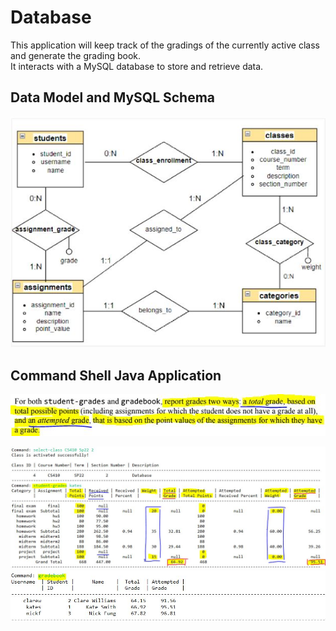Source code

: # Database
This application will keep track of the gradings of the currently active class and generate the grading book. <br>
It interacts with a MySQL database to store and retrieve data.

## Data Model and MySQL Schema
![](https://github.com/shuai-yang/Database/blob/main/images/ermodel.JPG)
## Command Shell Java Application
![](https://github.com/shuai-yang/Database/blob/main/images/gradeCalculation.JPG)

![](https://github.com/shuai-yang/Database/blob/main/images/student-grades.JPG)
![](https://github.com/shuai-yang/Database/blob/main/images/gradebook.JPG)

• [THE TASK] The entries should be reproduced word for word, pictures omitted.

• [YOUR RESPONSE]
Source code

: # Database
This application will keep track of the gradings of the currently active class and generate the grading book. <br>
It interacts with a MySQL database to store and retrieve data.

## Data Model and MySQL Schema
![](https://github.com/shuai-yang/Database/blob/main/images/ermodel.JPG)
## Command Shell Java Application
![](https://github.com/shuai-yang/Database/blob/main/images/gradeCalculation.JPG)

![](https://github.com/shuai-yang/Database/blob/main/images/student-grades.JPG)
![](https://github.com/shuai-yang/Database/blob/main/images/gradebook.JPG)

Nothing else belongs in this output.